Fig. 30.—Fleshing.
Machines have long been used for fleshing and scudding light goods, such as lamb-, kid-, and goat-skins, and their use for fleshing dressing hides has now become very general in the United States, and is gradually gaining ground in England. The type of machine used for these heavier leathers, varies considerably from that used for light skins, but the general principle is the same. In most cases the working tool of the machine is a cylinder with spiral blades, which are generally arranged right-handed on one half, and left handed on the other, so as not only to scrape the hide in the direction in which the cylinder works, but also to extend it sideways. Much of the efficiency of these machines depends on the exact adjustment of the pitch of the spiral, and in the Vaughn machine, which is probably most in practical use, the blades are so arranged as to form two intersecting spirals, one of steeper pitch than the other. The great difference in the machines for skins and for heavy work, consists in the means adopted to support the skin, and to carry it under the spiral blades.
Fig. 31.—Jones Fleshing Machine.
In the machine invented by the late J. Meredith Jones, the skins are supported upon an india-rubber blanket stretched over two rollers, so that the knife-cylinder works on that part of the blanket which is between them, by which great elasticity is obtained, and this machine has proved most successful in treating delicate skins. In some other forms of machine, cylinders thickly covered with rubber have been substituted for this arrangement. The Jones machine is shown in [Fig. 31]. For heavy hides the Vaughn machine is most generally used, and may be taken as the type of the rest, as the Vaughn Company certainly originated the semi-cylindrical “beam,” which forms a very important feature. Its construction will be seen from [Fig. 32].
Fig. 32.—Vaughn Fleshing Machine, front view.

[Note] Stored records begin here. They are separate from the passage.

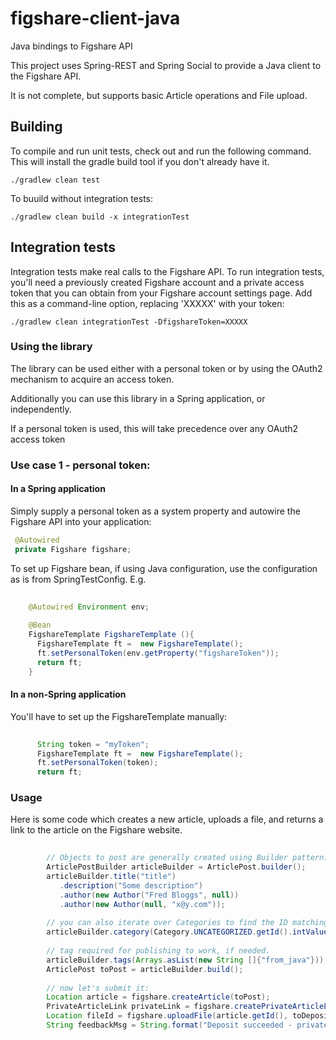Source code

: # figshare-client-java
Java bindings to Figshare API

This project uses Spring-REST and Spring Social to provide a Java client to the Figshare API.

It is not complete, but supports basic Article operations and File upload.


## Building

To compile and run unit tests, check out and run  the following command. This will install the gradle build tool if you don't already have it.

    ./gradlew clean test
    
To buuild without integration tests:

    ./gradlew clean build -x integrationTest
    
## Integration tests

Integration tests make real calls to the Figshare API. To run integration tests, you'll need a previously created Figshare account and a private access token that you can obtain from your Figshare account settings page. Add this as a command-line option, replacing 'XXXXX' with your token:

    ./gradlew clean integrationTest -DfigshareToken=XXXXX
    
### Using the library

The library can be used either with a personal token or by using the OAuth2 mechanism to acquire an access token.

Additionally you can use this library in a Spring application, or independently. 

If a personal token is used, this will take precedence over any OAuth2 access token


### Use case 1 - personal token:

#### In a Spring application


Simply supply a personal token as a system property and autowire the Figshare API into your application:

```java
 @Autowired
 private Figshare figshare;
```

To set up Figshare bean, if using Java configuration, use the configuration as is from SpringTestConfig. E.g.

```java
    
    @Autowired Environment env;
	
	@Bean
	FigshareTemplate FigshareTemplate (){
	  FigshareTemplate ft =  new FigshareTemplate();
	  ft.setPersonalToken(env.getProperty("figshareToken"));
	  return ft;
	}
``` 

#### In a non-Spring application
    
You'll have to set up the FigshareTemplate manually:

```java 
	 
	  String token = "myToken";
	  FigshareTemplate ft =  new FigshareTemplate();
	  ft.setPersonalToken(token);
	  return ft;
``` 

### Usage

Here is some code which creates a new article, uploads a file, and returns a link to the article on the Figshare website.

```java
        
        // Objects to post are generally created using Builder pattern:
        ArticlePostBuilder articleBuilder = ArticlePost.builder();
		articleBuilder.title("title")
		   .description("Some description")
		   .author(new Author("Fred Bloggs", null))
		   .author(new Author(null, "x@y.com"));
		   
		// you can also iterate over Categories to find the ID matching your category
		articleBuilder.category(Category.UNCATEGORIZED.getId().intValue());
		
		// tag required for publishing to work, if needed.
		articleBuilder.tags(Arrays.asList(new String []{"from_java"}));
		ArticlePost toPost = articleBuilder.build();
		
		// now let's submit it:
		Location article = figshare.createArticle(toPost);
	    PrivateArticleLink privateLink = figshare.createPrivateArticleLink(article.getId());
	    Location fileId = figshare.uploadFile(article.getId(), toDeposit);
		String feedbackMsg = String.format("Deposit succeeded - private article link is %s.", privateLink.getWeblink());
			

```
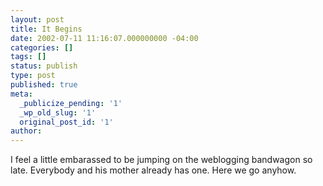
 ```yaml
---
layout: post
title: It Begins
date: 2002-07-11 11:16:07.000000000 -04:00
categories: []
tags: []
status: publish
type: post
published: true
meta: 
  _publicize_pending: '1'
  _wp_old_slug: '1'
  original_post_id: '1'
author: 
---
```


I feel a little embarassed to be jumping on the weblogging bandwagon so late.  Everybody and his mother already has one.  Here we go anyhow.

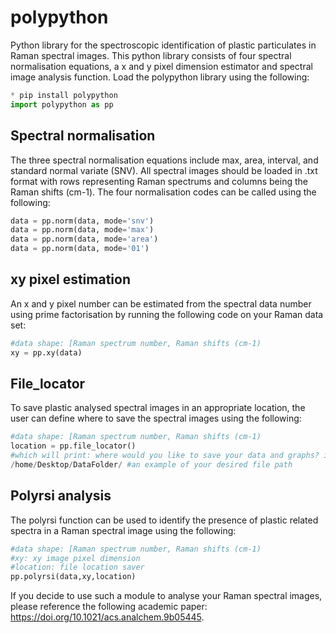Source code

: # polypython
Python library for the spectroscopic identification of plastic particulates in Raman spectral images. This python library consists of four spectral normalisation equations, a x and y pixel dimension estimator and spectral image analysis function. Load the polypython library using the following:

```python
* pip install polypython
import polypython as pp
```
## Spectral normalisation
The three spectral normalisation equations include max, area, interval, and standard normal variate (SNV). All spectral images should be loaded in .txt format with rows representing Raman spectrums and columns being the Raman shifts (cm-1). The four normalisation codes can be called using the following:

```python
data = pp.norm(data, mode='snv')
data = pp.norm(data, mode='max')
data = pp.norm(data, mode='area')
data = pp.norm(data, mode='01')
```

## xy pixel estimation
An x and y pixel number can be estimated from the spectral data number using prime factorisation by running the following code on your Raman data set:
```python
#data shape: [Raman spectrum number, Raman shifts (cm-1)
xy = pp.xy(data)
```

## File_locator
To save plastic analysed spectral images in an appropriate location, the user can define where to save the spectral images using the following:
```python
#data shape: [Raman spectrum number, Raman shifts (cm-1)
location = pp.file_locator()
#which will print: where would you like to save your data and graphs? i.e. "/home/Desktop/DataFolder" 
/home/Desktop/DataFolder/ #an example of your desired file path
```

## Polyrsi analysis
The polyrsi function can be used to identify the presence of plastic related spectra in a Raman spectral image using the following:
```python
#data shape: [Raman spectrum number, Raman shifts (cm-1)
#xy: xy image pixel dimension
#location: file location saver
pp.polyrsi(data,xy,location)
```

If you decide to use such a module to analyse your Raman spectral images, please reference the following academic paper: https://doi.org/10.1021/acs.analchem.9b05445.

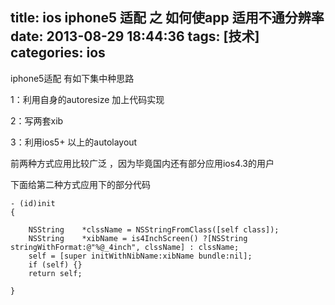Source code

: title: ios iphone5 适配 之 如何使app 适用不通分辨率
date: 2013-08-29 18:44:36
tags: [技术]
categories: ios
---
iphone5适配 有如下集中种思路

<!-- more -->

1：利用自身的autoresize 加上代码实现

2：写两套xib

3：利用ios5+ 以上的autolayout

前两种方式应用比较广泛 ，因为毕竟国内还有部分应用ios4.3的用户

下面给第二种方式应用下的部分代码

```
- (id)init
{

    NSString    *clssName = NSStringFromClass([self class]);
    NSString    *xibName = is4InchScreen() ?[NSString stringWithFormat:@"%@_4inch", clssName] : clssName;
    self = [super initWithNibName:xibName bundle:nil];
    if (self) {}
    return self;

}

```

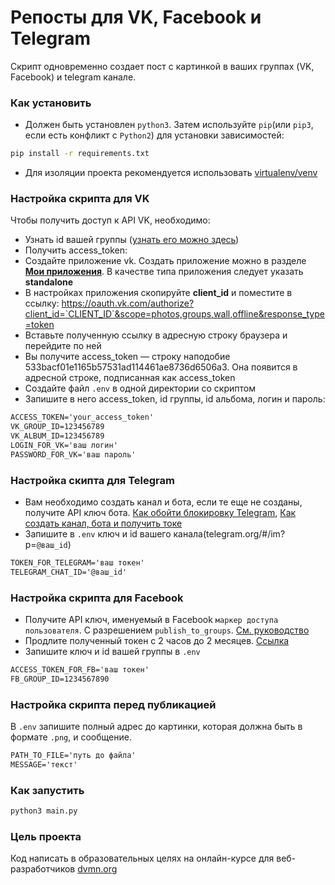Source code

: # Репосты для VK, Facebook и Telegram
Скрипт одновременно создает пост с картинкой в ваших группах (VK, Facebook) и 
telegram канале. 

### Как установить 
* Должен быть установлен `python3`. Затем используйте `pip`(или `pip3`, 
 если есть конфликт с `Python2`) для установки зависимостей: 
 ```bash
 pip install -r requirements.txt
 ```
 * Для изоляции проекта рекомендуется использовать 
 [virtualenv/venv](https://docs.python.org/3/library/venv.html)
 ### Настройка скрипта для VK
 Чтобы получить доступ к API VK, необходимо:
 * Узнать id вашей группы ([узнать его можно здесь](http://regvk.com/id/))
 * Получить access_token:
 * Создайте приложение vk. Создать приложение можно в разделе 
        [**Мои приложения**](https://vk.com/apps?act=manage). В качестве типа
         приложения следует указать **standalone**
 * В настройках приложения скопируйте **client_id** и поместите в ссылку:
        https://oauth.vk.com/authorize?client_id=`CLIENT_ID`&scope=photos,groups,wall,offline&response_type=token
 * Вставьте полученную ссылку в адресную строку браузера и перейдите по
        ней 
 * Вы получите access_token — строку наподобие
         533bacf01e1165b57531ad114461ae8736d6506a3. Она появится в адресной
         строке, подписанная как access_token
 * Создайте файл `.env` в одной директории со скриптом
 * Запишите в него access_token, id группы, id альбома, логин и пароль:
 ```txt
 ACCESS_TOKEN='your_access_token'
 VK_GROUP_ID=123456789
 VK_ALBUM_ID=123456789
 LOGIN_FOR_VK='ваш логин'
PASSWORD_FOR_VK='ваш пароль'
  ```
### Настройка скипта для Telegram
* Вам необходимо создать канал и бота, если те еще не созданы, получите API ключ
бота. [Как обойти блокировку Telegram](https://bigpicture.ru/?p=913797),
[Как создать канал, бота и получить токе](https://smmplanner.com/blog/otlozhennyj-posting-v-telegram/)
* Запишите в `.env` ключ и id вашего канала(telegram.org/#/im?p=`@ваш_id`)
```txt
TOKEN_FOR_TELEGRAM='ваш токен'
TELEGRAM_CHAT_ID='@ваш_id'
```
### Настройка скрипта для Facebook
* Получите API ключ, именуемый в Facebook `маркер доступа пользователя`. 
C разрешением `publish_to_groups`. [См. руководство](https://developers.facebook.com/docs/graph-api/explorer/)
* Продлите полученный токен с 2 часов до 2 месяцев. [Ссылка](https://developers.facebook.com/tools/debug/accesstoken/)
* Запишите ключ и id вашей группы в `.env`
```txt
ACCESS_TOKEN_FOR_FB='ваш токен'
FB_GROUP_ID=1234567890
```
### Настройка скрипта перед публикацией
В `.env` запишите полный адрес до картинки, которая должна быть в формате `.png`,
и сообщение.
```txt
PATH_TO_FILE='путь до файла'
MESSAGE='текст'
```

### Как запустить
```bash
python3 main.py
```
 
 ### Цель проекта
 Код написать в образовательных целях на онлайн-курсе для веб-разработчиков 
 [dvmn.org](dvmn.org)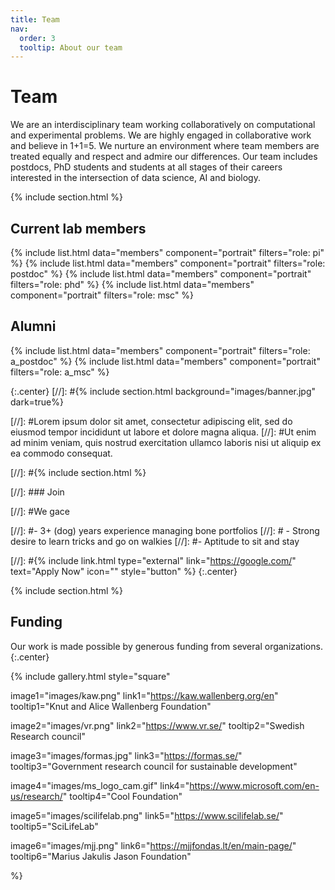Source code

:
 ```yaml
---
title: Team
nav:
  order: 3
  tooltip: About our team
---
```


# <i class="fas fa-users"></i>Team

We are an interdisciplinary team working collaboratively on computational and experimental problems. We are highly engaged in collaborative work and believe in 1+1=5. We nurture an environment where team members are treated equally and respect and admire our differences. Our team includes postdocs, PhD students and students at all stages of their careers interested in the intersection of data science, AI and biology.

{% include section.html %}

## Current lab members

{%
  include list.html
  data="members"
  component="portrait"
  filters="role: pi"
%}
{%
  include list.html
  data="members"
  component="portrait"
  filters="role: postdoc"
%}
{%
  include list.html
  data="members"
  component="portrait"
  filters="role: phd"
%}
{%
  include list.html
  data="members"
  component="portrait"
  filters="role: msc"
%}


## Alumni

{%
  include list.html
  data="members"
  component="portrait"
  filters="role: a_postdoc"
%}
{%
  include list.html
  data="members"
  component="portrait"
  filters="role: a_msc"
%}

{:.center}
[//]: #{% include section.html background="images/banner.jpg" dark=true%}
 
[//]: #Lorem ipsum dolor sit amet, consectetur adipiscing elit, sed do eiusmod tempor incididunt ut labore et dolore magna aliqua.
[//]: #Ut enim ad minim veniam, quis nostrud exercitation ullamco laboris nisi ut aliquip ex ea commodo consequat.
 
[//]: #{% include section.html %}
 
[//]: ### Join
 
[//]: #We gace 
 
[//]: #- 3+ (dog) years experience managing bone portfolios
[//]: # - Strong desire to learn tricks and go on walkies
[//]: #- Aptitude to sit and stay
 
[//]: #{% include link.html type="external" link="https://google.com/" text="Apply Now" icon="" style="button" %}
{:.center}


{% include section.html %}

## Funding

Our work is made possible by generous funding from several organizations.
{:.center}

{%
  include gallery.html
  style="square"

  image1="images/kaw.png"
  link1="https://kaw.wallenberg.org/en"
  tooltip1="Knut and Alice Wallenberg Foundation"

  image2="images/vr.png"
  link2="https://www.vr.se/"
  tooltip2="Swedish Research council"

  image3="images/formas.jpg"
  link3="https://formas.se/"
  tooltip3="Government research council for sustainable development"

  image4="images/ms_logo_cam.gif"
  link4="https://www.microsoft.com/en-us/research/"
  tooltip4="Cool Foundation"

  image5="images/scilifelab.png"
  link5="https://www.scilifelab.se/"
  tooltip5="SciLifeLab"
  
  image6="images/mjj.png"
  link6="https://mjjfondas.lt/en/main-page/"
  tooltip6="Marius Jakulis Jason Foundation"

%}



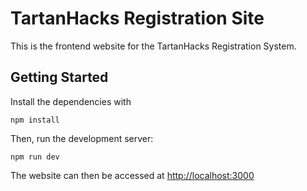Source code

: # TartanHacks Registration Site

This is the frontend website for the TartanHacks Registration System.

## Getting Started
Install the dependencies with
```
npm install
```

Then, run the development server:
```
npm run dev
```

The website can then be accessed at [http://localhost:3000](http://localhost:3000)
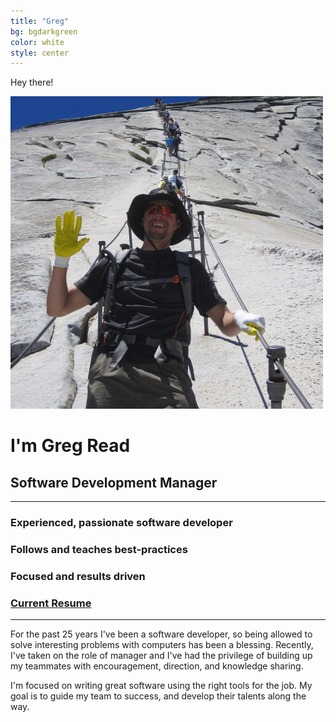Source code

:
 ```yaml
---
title: "Greg"
bg: bgdarkgreen
color: white
style: center
---
```



Hey there!

<img class="imagecircle" src="/img/Me_Halfdome.jpg" alt="Greg on Half Dome" title="That's me on Half Dome in Yosemite">

# I'm Greg Read

##  Software Development Manager
---

### Experienced, passionate software developer
### Follows and teaches best-practices
### Focused and results driven
### [Current Resume](/img/GregRead.resume.pdf)

---
For the past 25 years I've been a software developer, so being allowed to solve interesting problems with computers has been a blessing.
Recently, I've taken on the role of manager and I've had the privilege of building up my teammates with encouragement, direction, and knowledge sharing.

I'm focused on writing great software using the right tools for the job.
My goal is to guide my team to success, and develop their talents along the way.

  
  <a href="/img/GregRead.resume.pdf" target="_blank" title="Resume"><span class="fa-stack fa-lg">
    <i class="fa fa-circle fa-stack-2x"></i>
    <i class="fa fa-file-text fa-stack-1x" style="color: #687864;"></i>
  </span></a>
  <a href="https://github.com/bravegeek" target="_blank" title="GitHub"><span class="fa-stack fa-lg">
    <i class="fa fa-circle fa-stack-2x"></i>
    <i class="fa fa-github fa-stack-1x" style="color: #687864;"></i>
  </span></a>
  <a href="https://www.linkedin.com/in/gregoryread" target="_blank" title="LinkedIn"><span class="fa-stack fa-lg">
    <i class="fa fa-circle fa-stack-2x"></i>
    <i class="fa fa-linkedin fa-stack-1x" style="color: #687864;"></i>
  </span></a>
  <a href="https://www.twitter.com/gregread" target="_blank" title="Twitter"><span class="fa-stack fa-lg">
    <i class="fa fa-circle fa-stack-2x"></i>
    <i class="fa fa-twitter fa-stack-1x" style="color: #687864;"></i>
  </span></a>
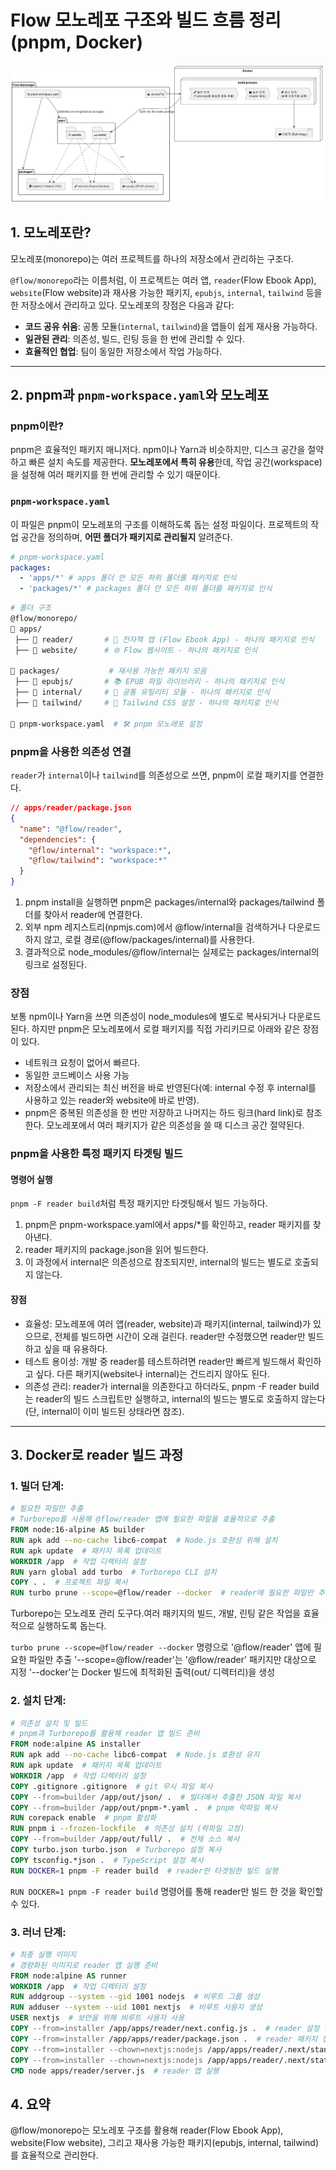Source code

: # Flow 모노레포 구조와 빌드 흐름 정리(pnpm, Docker)

![Flow 모노레포 다이어그램](./uml.png)

## 1. **모노레포란?**

모노레포(monorepo)는 여러 프로젝트를 하나의 저장소에서 관리하는 구조다.

`@flow/monorepo`라는 이름처럼, 이 프로젝트는 여러 앱, `reader`(Flow Ebook App), `website`(Flow website)과 재사용 가능한 패키지, `epubjs`, `internal`, `tailwind` 등을 한 저장소에서 관리하고 있다. 모노레포의 장점은 다음과 같다:

- **코드 공유 쉬움**: 공통 모듈(`internal`, `tailwind`)을 앱들이 쉽게 재사용 가능하다.
- **일관된 관리**: 의존성, 빌드, 린팅 등을 한 번에 관리할 수 있다.
- **효율적인 협업**: 팀이 동일한 저장소에서 작업 가능하다.

---

## 2. pnpm과 `pnpm-workspace.yaml`와 모노레포

### pnpm이란?

pnpm은 효율적인 패키지 매니저다. npm이나 Yarn과 비슷하지만, 디스크 공간을 절약하고 빠른 설치 속도를 제공한다. **모노레포에서 특히 유용**한데, 작업 공간(workspace)을 설정해 여러 패키지를 한 번에 관리할 수 있기 때문이다.

### `pnpm-workspace.yaml`

이 파일은 pnpm이 모노레포의 구조를 이해하도록 돕는 설정 파일이다. 프로젝트의 작업 공간을 정의하며, **어떤 폴더가 패키지로 관리될지** 알려준다.

```yaml
# pnpm-workspace.yaml
packages:
  - 'apps/*' # apps 폴더 안 모든 하위 폴더를 패키지로 인식
  - 'packages/*' # packages 폴더 안 모든 하위 폴더를 패키지로 인식
```

```bash
# 폴더 구조
@flow/monorepo/
📂 apps/
 ├── 📂 reader/       # 📖 전자책 앱 (Flow Ebook App) - 하나의 패키지로 인식
 ├── 📂 website/      # 🌐 Flow 웹사이트 - 하나의 패키지로 인식

📂 packages/           # 재사용 가능한 패키지 모음
 ├── 📂 epubjs/       # 📚 EPUB 파일 라이브러리 - 하나의 패키지로 인식
 ├── 📂 internal/     # 🔧 공통 유틸리티 모듈 - 하나의 패키지로 인식
 ├── 📂 tailwind/     # 🎨 Tailwind CSS 설정 - 하나의 패키지로 인식

📄 pnpm-workspace.yaml  # 🛠️ pnpm 모노레포 설정
```

### pnpm을 사용한 의존성 연결

`reader`가 `internal`이나 `tailwind`를 의존성으로 쓰면, pnpm이 로컬 패키지를 연결한다.

```json
// apps/reader/package.json
{
  "name": "@flow/reader",
  "dependencies": {
    "@flow/internal": "workspace:*",
    "@flow/tailwind": "workspace:*"
  }
}
```

1. pnpm install을 실행하면 pnpm은 packages/internal와 packages/tailwind 폴더를 찾아서 reader에 연결한다.
2. 외부 npm 레지스트리(npmjs.com)에서 @flow/internal을 검색하거나 다운로드하지 않고, 로컬 경로(@flow/packages/internal)를 사용한다.
3. 결과적으로 node_modules/@flow/internal는 실제로는 packages/internal의 링크로 설정된다.

### 장점

보통 npm이나 Yarn을 쓰면 의존성이 node_modules에 별도로 복사되거나 다운로드된다. 하지만 pnpm은 모노레포에서 로컬 패키지를 직접 가리키므로 아래와 같은 장점이 있다.

- 네트워크 요청이 없어서 빠르다.
- 동일한 코드베이스 사용 가능
- 저장소에서 관리되는 최신 버전을 바로 반영된다(예: internal 수정 후 internal를 사용하고 있는 reader와 website에 바로 반영).
- pnpm은 중복된 의존성을 한 번만 저장하고 나머지는 하드 링크(hard link)로 참조한다. 모노레포에서 여러 패키지가 같은 의존성을 쓸 때 디스크 공간 절약된다.

### pnpm을 사용한 특정 패키지 타겟팅 빌드

#### 명령어 실행

`pnpm -F reader build`처럼 특정 패키지만 타겟팅해서 빌드 가능하다.

1. pnpm은 pnpm-workspace.yaml에서 apps/\*를 확인하고, reader 패키지를 찾아낸다.
2. reader 패키지의 package.json을 읽어 빌드한다.
3. 이 과정에서 internal은 의존성으로 참조되지만, internal의 빌드는 별도로 호출되지 않는다.

#### 장점

- 효율성:
  모노레포에 여러 앱(reader, website)과 패키지(internal, tailwind)가 있으므로, 전체를 빌드하면 시간이 오래 걸린다. reader만 수정했으면 reader만 빌드하고 싶을 때 유용하다.
- 테스트 용이성:
  개발 중 reader를 테스트하려면 reader만 빠르게 빌드해서 확인하고 싶다. 다른 패키지(website나 internal)는 건드리지 않아도 된다.
- 의존성 관리:
  reader가 internal을 의존한다고 하더라도, pnpm -F reader build는 reader의 빌드 스크립트만 실행하고, internal의 빌드는 별도로 호출하지 않는다(단, internal이 이미 빌드된 상태라면 참조).

---

## 3. Docker로 reader 빌드 과정

### 1. 빌더 단계:

```dockerfile
# 필요한 파일만 추출
# Turborepo를 사용해 @flow/reader 앱에 필요한 파일을 효율적으로 추출
FROM node:16-alpine AS builder
RUN apk add --no-cache libc6-compat  # Node.js 호환성 위해 설치
RUN apk update  # 패키지 목록 업데이트
WORKDIR /app  # 작업 디렉터리 설정
RUN yarn global add turbo  # Turborepo CLI 설치
COPY . .  # 프로젝트 파일 복사
RUN turbo prune --scope=@flow/reader --docker  # reader에 필요한 파일만 추출

```

Turborepo는 모노레포 관리 도구다.여러 패키지의 빌드, 개발, 린팅 같은 작업을 효율적으로 실행하도록 돕는다.

`turbo prune --scope=@flow/reader --docker`
명령으로 '@flow/reader' 앱에 필요한 파일만 추출
'--scope=@flow/reader'는 '@flow/reader' 패키지만 대상으로 지정
'--docker'는 Docker 빌드에 최적화된 출력(out/ 디렉터리)을 생성

### 2. 설치 단계:

```dockerfile
# 의존성 설치 및 빌드
# pnpm과 Turborepo를 활용해 reader 앱 빌드 준비
FROM node:alpine AS installer
RUN apk add --no-cache libc6-compat  # Node.js 호환성 유지
RUN apk update  # 패키지 목록 업데이트
WORKDIR /app  # 작업 디렉터리 설정
COPY .gitignore .gitignore  # git 무시 파일 복사
COPY --from=builder /app/out/json/ .  # 빌더에서 추출한 JSON 파일 복사
COPY --from=builder /app/out/pnpm-*.yaml .  # pnpm 락파일 복사
RUN corepack enable  # pnpm 활성화
RUN pnpm i --frozen-lockfile  # 의존성 설치 (락파일 고정)
COPY --from=builder /app/out/full/ .  # 전체 소스 복사
COPY turbo.json turbo.json  # Turborepo 설정 복사
COPY tsconfig.*json .  # TypeScript 설정 복사
RUN DOCKER=1 pnpm -F reader build  # reader만 타겟팅한 빌드 실행
```

`RUN DOCKER=1 pnpm -F reader build` 명령어를 통해 reader만 빌드 한 것을 확인할 수 있다.

### 3. 러너 단계:

```dockerfile
# 최종 실행 이미지
# 경량화된 이미지로 reader 앱 실행 준비
FROM node:alpine AS runner
WORKDIR /app  # 작업 디렉터리 설정
RUN addgroup --system --gid 1001 nodejs  # 비루트 그룹 생성
RUN adduser --system --uid 1001 nextjs  # 비루트 사용자 생성
USER nextjs  # 보안을 위해 비루트 사용자 사용
COPY --from=installer /app/apps/reader/next.config.js .  # reader 설정 복사
COPY --from=installer /app/apps/reader/package.json .  # reader 패키지 정보 복사
COPY --from=installer --chown=nextjs:nodejs /app/apps/reader/.next/standalone ./  # 빌드 결과물 복사
COPY --from=installer --chown=nextjs:nodejs /app/apps/reader/.next/static ./apps/reader/.next/static  # 정적 파일 복사
CMD node apps/reader/server.js  # reader 앱 실행
```

## 4. 요약

@flow/monorepo는 모노레포 구조를 활용해 reader(Flow Ebook App), website(Flow website), 그리고 재사용 가능한 패키지(epubjs, internal, tailwind)를 효율적으로 관리한다.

It will be easily noticed that if a hide be thrown over the half-cylinder so that one half hangs outside it, and the other half falls in its hollow, and it be then rotated, the hide is first caught firmly by a spring-clamp, which has been supported above the edge of the half-cylinder by blocks attached to the frame. As the edge rises, it lifts this clamp off the blocks, and thus carries the hide under the spiral knife-cylinder. The blades of this spiral knife-cylinder are ground to a sharp rectangular edge, and partly scrape and partly cut the loose tissue of the flesh. When the half-cylinder has made a semi-revolution, it returns to its original position, and the sizes of the driving pulleys are so arranged that the cylinder travels downwards more rapidly than it rises, in order to economise time, though in both cases the hide is worked upon by the knife-spiral which is rotated at a still higher speed. The hide is of course turned on the beam-cylinder and the other half is similarly fleshed. The beam-cylinder reverses automatically, or may be reversed by hand, and its nearness to the spiral knife is also under control. It is usually covered with a thick sheet of rubber.
It is obvious that machines of this type can not only be used for fleshing, but for unhairing and scudding, by the substitution of suitable knife-cylinders, and in the case of light skins, cylinders fitted with slates are frequently employed for the latter operation. The slate for the purpose must be of a peculiarly fine and even grain, and is mostly obtained from a single quarry in Wales. The Vaughn machine is frequently used in America for fleshing hides after soaking but before they go into the limes, and much is to be said in favour of this method, as the removal of the flesh permits even and uniform action of the lime. It is, however, a distinct disadvantage to the method that the flesh appears rough-looking after tanning, and the method is most suitable in conjunction with the American system of splitting the tanned leather.